(Records shown begins)

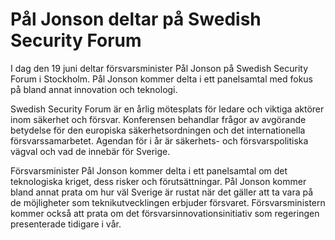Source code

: # Pål Jonson deltar på Swedish Security Forum

I dag den 19 juni deltar försvarsminister Pål Jonson på Swedish Security Forum i Stockholm. Pål Jonson kommer delta i ett panelsamtal med fokus på bland annat innovation och teknologi.

Swedish Security Forum är en årlig mötesplats för ledare och viktiga aktörer inom säkerhet och försvar. Konferensen behandlar frågor av avgörande betydelse för den europiska säkerhetsordningen och det internationella försvarssamarbetet. Agendan för i år är säkerhets- och försvarspolitiska vägval och vad de innebär för Sverige.

Försvarsminister Pål Jonson kommer delta i ett panelsamtal om det teknologiska kriget, dess risker och förutsättningar. Pål Jonson kommer bland annat prata om hur väl Sverige är rustat när det gäller att ta vara på de möjligheter som teknikutvecklingen erbjuder försvaret. Försvarsministern kommer också att prata om det försvarsinnovationsinitiativ som regeringen presenterade tidigare i vår.
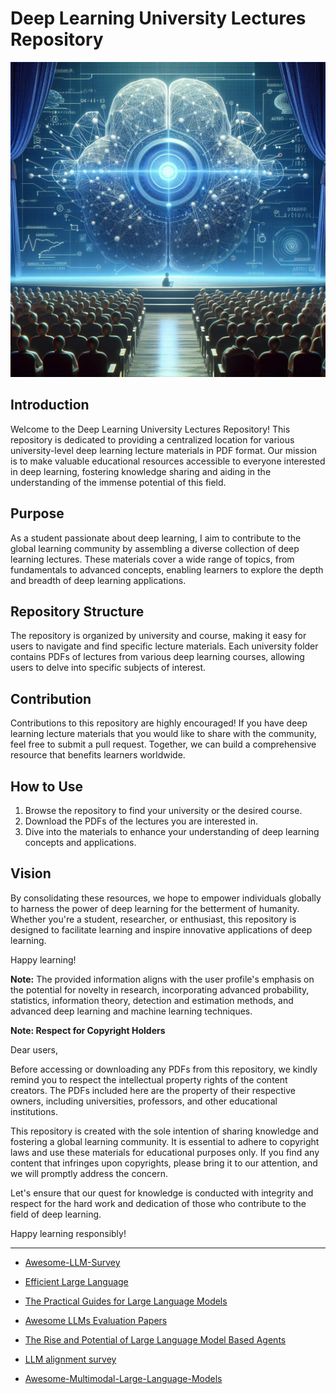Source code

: # Deep Learning University Lectures Repository
![](./Images/1.jpeg)

## Introduction

Welcome to the Deep Learning University Lectures Repository! This repository is dedicated to providing a centralized location for various university-level deep learning lecture materials in PDF format. Our mission is to make valuable educational resources accessible to everyone interested in deep learning, fostering knowledge sharing and aiding in the understanding of the immense potential of this field.

## Purpose

As a student passionate about deep learning, I aim to contribute to the global learning community by assembling a diverse collection of deep learning lectures. These materials cover a wide range of topics, from fundamentals to advanced concepts, enabling learners to explore the depth and breadth of deep learning applications.

## Repository Structure

The repository is organized by university and course, making it easy for users to navigate and find specific lecture materials. Each university folder contains PDFs of lectures from various deep learning courses, allowing users to delve into specific subjects of interest.

## Contribution

Contributions to this repository are highly encouraged! If you have deep learning lecture materials that you would like to share with the community, feel free to submit a pull request. Together, we can build a comprehensive resource that benefits learners worldwide.

## How to Use

1. Browse the repository to find your university or the desired course.
2. Download the PDFs of the lectures you are interested in.
3. Dive into the materials to enhance your understanding of deep learning concepts and applications.

## Vision

By consolidating these resources, we hope to empower individuals globally to harness the power of deep learning for the betterment of humanity. Whether you're a student, researcher, or enthusiast, this repository is designed to facilitate learning and inspire innovative applications of deep learning.

Happy learning!

**Note:** The provided information aligns with the user profile's emphasis on the potential for novelty in research, incorporating advanced probability, statistics, information theory, detection and estimation methods, and advanced deep learning and machine learning techniques.


**Note: Respect for Copyright Holders**

Dear users,

Before accessing or downloading any PDFs from this repository, we kindly remind you to respect the intellectual property rights of the content creators. The PDFs included here are the property of their respective owners, including universities, professors, and other educational institutions.

This repository is created with the sole intention of sharing knowledge and fostering a global learning community. It is essential to adhere to copyright laws and use these materials for educational purposes only. If you find any content that infringes upon copyrights, please bring it to our attention, and we will promptly address the concern.

Let's ensure that our quest for knowledge is conducted with integrity and respect for the hard work and dedication of those who contribute to the field of deep learning.

Happy learning responsibly!



---
- [Awesome-LLM-Survey](https://github.com/HqWu-HITCS/Awesome-LLM-Survey)
- [Efficient Large Language](https://github.com/AIoT-MLSys-Lab/Efficient-LLMs-Survey)
- [The Practical Guides for Large Language Models](https://github.com/Mooler0410/LLMsPracticalGuide)
- [Awesome LLMs Evaluation Papers](https://github.com/tjunlp-lab/Awesome-LLMs-Evaluation-Papers)

- [The Rise and Potential of Large Language Model Based Agents ](https://github.com/WooooDyy/LLM-Agent-Paper-List)

- [LLM alignment survey](https://github.com/Magnetic2014/llm-alignment-survey)

- [Awesome-Multimodal-Large-Language-Models](https://github.com/BradyFU/Awesome-Multimodal-Large-Language-Models)
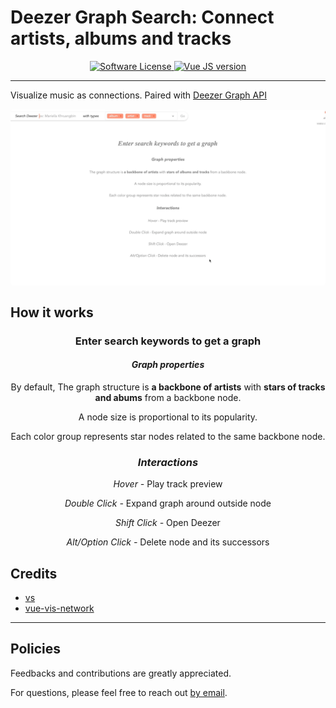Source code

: # Deezer Graph Search: Connect artists, albums and tracks

<div align="center">
    <a href="LICENSE">
        <img src="https://img.shields.io/badge/license-MIT-brightgreen.svg?" alt="Software License" />
    </a>
    <a href="Vue">
        <img src="https://img.shields.io/badge/vue-3.2.13-green.svg" alt="Vue JS version" />
    </a>
</div>

---

Visualize music as connections. Paired with [Deezer Graph API](https://github.com/tdambrin/deezer-graph-api)

<img src="./doc/assets/Deezer%20Graph%20Demo%20(Saturn%20SZA).gif" style="border-radius: 5px" align="center">

## How it works

<div align="center">
    <h3>Enter search keywords to get a graph</h3>
    <h4><i>Graph properties</i></h3>
    <p>
        By default, The graph structure is <b>a backbone of artists</b>
        <span v-show="this.starTypes"> with <b>stars of tracks and abums</b> from a backbone node.</span>
    </p>
    <p>A node size is proportional to its popularity.</p>
    <p>Each color group represents star nodes related to the same backbone node.</p>
    <h3><i>Interactions</i></h3>
    <p>
        <i v-show="!isMobile">Hover - </i>
        Play track preview
    </p>
    <p><i>Double Click - </i>Expand graph around outside node</p>
    <p><i>Shift Click - </i>Open Deezer</p>
    <p><i>Alt/Option Click - </i>Delete node and its successors</p>
</div>

## Credits

- [vs](https://github.com/anvaka/vs)
- [vue-vis-network](https://github.com/r3code/vue-vis-network)

---

## Policies
Feedbacks and contributions are greatly appreciated.

For questions, please feel free to reach out [by email](mailto:thomas.dambrin@gmail.com?subject=[GitHub]%20Deezer%20Graph%20UI).
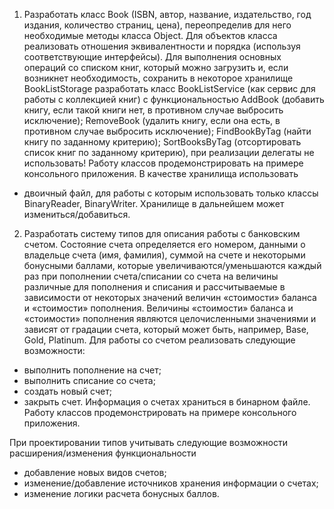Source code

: ﻿1. Разработать класс Book (ISBN, автор, название, издательство, год издания,
количество страниц, цена), переопределив для него необходимые методы класса
Object. Для объектов класса реализовать отношения эквивалентности и порядка
(используя соответствующие интерфейсы). Для выполнения основных операций со
списком книг, который можно загрузить и, если возникнет необходимость,
сохранить в некоторое хранилище BookListStorage разработать класс BookListService
(как сервис для работы с коллекцией книг) с функциональностью AddBook (добавить
книгу, если такой книги нет, в противном случае выбросить исключение); RemoveBook
(удалить книгу, если она есть, в противном случае выбросить исключение);
FindBookByTag (найти книгу по заданному критерию); SortBooksByTag (отсортировать
список книг по заданному критерию), при реализации делегаты не использовать!
Работу классов продемонстрировать на примере консольного приложения.
В качестве хранилища использовать
- двоичный файл, для работы с которым использовать только классы BinaryReader,
BinaryWriter. Хранилище в дальнейшем может измениться/добавиться.
2. Разработать систему типов для описания работы с банковским счетом. Состояние
счета определяется его номером, данными о владельце счета (имя, фамилия), суммой
на счете и некоторыми бонусными баллами, которые увеличиваются/уменьшаются
каждый раз при пополнении счета/списании со счета на величины различные для
пополнения и списания и рассчитываемые в зависимости от некоторых значений
величин «стоимости» баланса и «стоимости» пополнения. Величины «стоимости»
баланса и «стоимости» пополнения являются целочисленными значениями и зависят
от градации счета, который может быть, например, Base, Gold, Platinum.
Для работы со счетом реализовать следующие возможности:
- выполнить пополнение на счет;
- выполнить списание со счета;
- создать новый счет;
- закрыть счет.
Информация о счетах храниться в бинарном файле.
Работу классов продемонстрировать на примере консольного приложения.

При проектировании типов учитывать следующие возможности расширения/изменения
функциональности
- добавление новых видов счетов;
- изменение/добавление источников хранения информации о счетах;
- изменение логики расчета бонусных баллов.
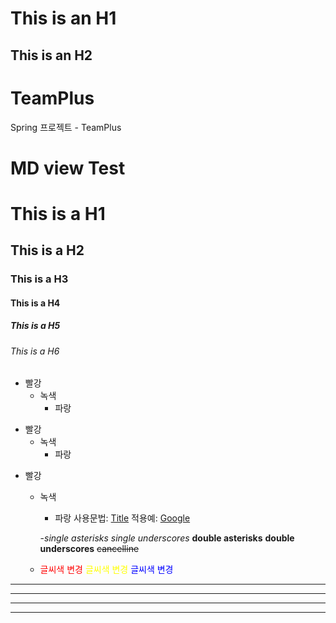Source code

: This is an H1
=============

This is an H2
-------------

# TeamPlus
Spring 프로젝트 - TeamPlus

# MD view Test

# This is a H1
## This is a H2
### This is a H3
#### This is a H4
##### This is a H5
###### This is a H6

* 빨강
    * 녹색
        * 파랑

+ 빨강
    + 녹색
        + 파랑

- 빨강
    - 녹색
        - 파랑
사용문법: [Title](link)
 적용예: [Google](https://google.com, "google link")
 
      -*single asterisks*
      _single underscores_
      **double asterisks**
      __double underscores__
      ~~cancelline~~
    - 
      <span style="color:red"> 글씨색 변경 </span>
      <span style="color:yellow"> 글씨색 변경 </span>
      <span style="color:blue"> 글씨색 변경 </span>
***

*****

- - -

---------------------------------------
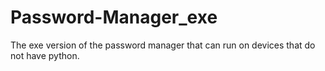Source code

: # Password-Manager_exe
The exe version of the password manager that can run on devices that do not have python.
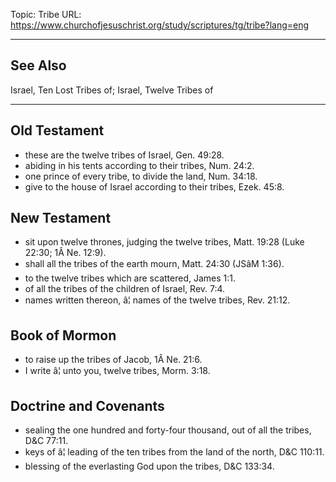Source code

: Topic: Tribe
URL: https://www.churchofjesuschrist.org/study/scriptures/tg/tribe?lang=eng

---

## See Also

Israel, Ten Lost Tribes of; Israel, Twelve Tribes of

---

## Old Testament

- these are the twelve tribes of Israel, Gen. 49:28.
- abiding in his tents according to their tribes, Num. 24:2.
- one prince of every tribe, to divide the land, Num. 34:18.
- give to the house of Israel according to their tribes, Ezek. 45:8.

## New Testament

- sit upon twelve thrones, judging the twelve tribes, Matt. 19:28 (Luke 22:30; 1Â Ne. 12:9).
- shall all the tribes of the earth mourn, Matt. 24:30 (JSâM 1:36).
- to the twelve tribes which are scattered, James 1:1.
- of all the tribes of the children of Israel, Rev. 7:4.
- names written thereon, â¦ names of the twelve tribes, Rev. 21:12.

## Book of Mormon

- to raise up the tribes of Jacob, 1Â Ne. 21:6.
- I write â¦ unto you, twelve tribes, Morm. 3:18.

## Doctrine and Covenants

- sealing the one hundred and forty-four thousand, out of all the tribes, D&C 77:11.
- keys of â¦ leading of the ten tribes from the land of the north, D&C 110:11.
- blessing of the everlasting God upon the tribes, D&C 133:34.

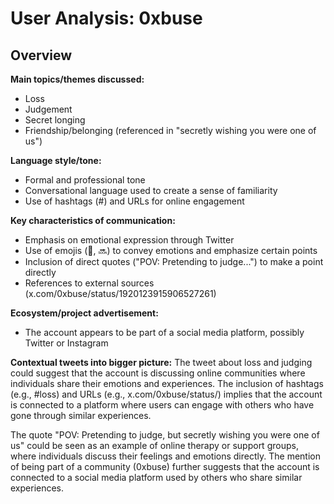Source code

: # User Analysis: 0xbuse

## Overview

**Main topics/themes discussed:**
- Loss
- Judgement
- Secret longing
- Friendship/belonging (referenced in "secretly wishing you were one of us")

**Language style/tone:**
- Formal and professional tone
- Conversational language used to create a sense of familiarity
- Use of hashtags (#) and URLs for online engagement

**Key characteristics of communication:**
- Emphasis on emotional expression through Twitter
- Use of emojis (🐻, 🔜) to convey emotions and emphasize certain points
- Inclusion of direct quotes ("POV: Pretending to judge...") to make a point directly
- References to external sources (x.com/0xbuse/status/1920123915906527261)

**Ecosystem/project advertisement:**
- The account appears to be part of a social media platform, possibly Twitter or Instagram

**Contextual tweets into bigger picture:**
The tweet about loss and judging could suggest that the account is discussing online communities where individuals share their emotions and experiences. The inclusion of hashtags (e.g., #loss) and URLs (e.g., x.com/0xbuse/status/) implies that the account is connected to a platform where users can engage with others who have gone through similar experiences.

The quote "POV: Pretending to judge, but secretly wishing you were one of us" could be seen as an example of online therapy or support groups, where individuals discuss their feelings and emotions directly. The mention of being part of a community (0xbuse) further suggests that the account is connected to a social media platform used by others who share similar experiences.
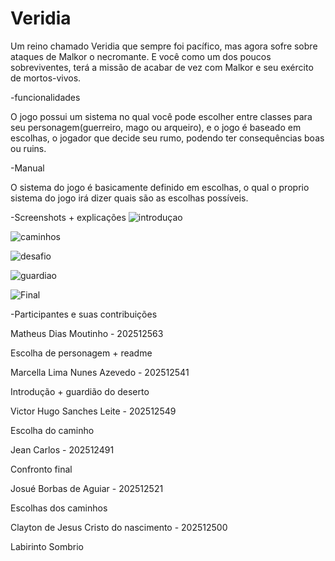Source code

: # Veridia
Um reino chamado Veridia que sempre foi pacífico, mas agora sofre sobre ataques de Malkor o necromante. E você como um dos poucos sobreviventes, terá a missão de acabar de vez com Malkor e seu exército de mortos-vivos.

-funcionalidades

O jogo possui um sistema no qual você pode escolher entre classes para seu personagem(guerreiro, mago ou arqueiro), e o jogo é baseado em escolhas, o jogador que decide seu rumo, podendo ter consequências boas ou ruins.

-Manual

O sistema do jogo é basicamente definido em escolhas, o qual o proprio sistema do jogo irá dizer quais são as escolhas possíveis.

-Screenshots + explicações
![introduçao](https://github.com/user-attachments/assets/a87c490d-aff1-4073-8e0b-9a8875df2075)

![caminhos](https://github.com/user-attachments/assets/c6367c24-aa06-403c-a2e5-1db7a2de6fd7)

![desafio](https://github.com/user-attachments/assets/e7b0528b-0ebb-4ae3-b26d-de2e2f3ede98)

![guardiao](https://github.com/user-attachments/assets/968653fc-e8e8-4736-ab32-adb4981c0593)

![Final](https://github.com/user-attachments/assets/cc8b297c-5ff5-4b5c-ab0e-093c9538ec38)

-Participantes e suas contribuições

Matheus Dias Moutinho - 202512563

Escolha de personagem + readme

Marcella Lima Nunes Azevedo - 202512541

Introdução + guardião do deserto

Victor Hugo Sanches Leite - 202512549

Escolha do caminho

Jean Carlos - 202512491

Confronto final

Josué Borbas de Aguiar - 202512521

Escolhas dos caminhos

Clayton de Jesus Cristo do nascimento - 202512500

Labirinto Sombrio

(Records shown ends)

- [Task to complete]:
From the records above, transcribe without alteration every line from the one with "- Judgement" to the one with "- Inclusion of", inclusive.

- [Answer box]:
- Judgement
- Secret longing
- Friendship/belonging (referenced in "secretly wishing you were one of us")

**Language style/tone:**
- Formal and professional tone
- Conversational language used to create a sense of familiarity
- Use of hashtags (#) and URLs for online engagement

**Key characteristics of communication:**
- Emphasis on emotional expression through Twitter
- Use of emojis (🐻, 🔜) to convey emotions and emphasize certain points
- Inclusion of direct quotes ("POV: Pretending to judge...") to make a point directly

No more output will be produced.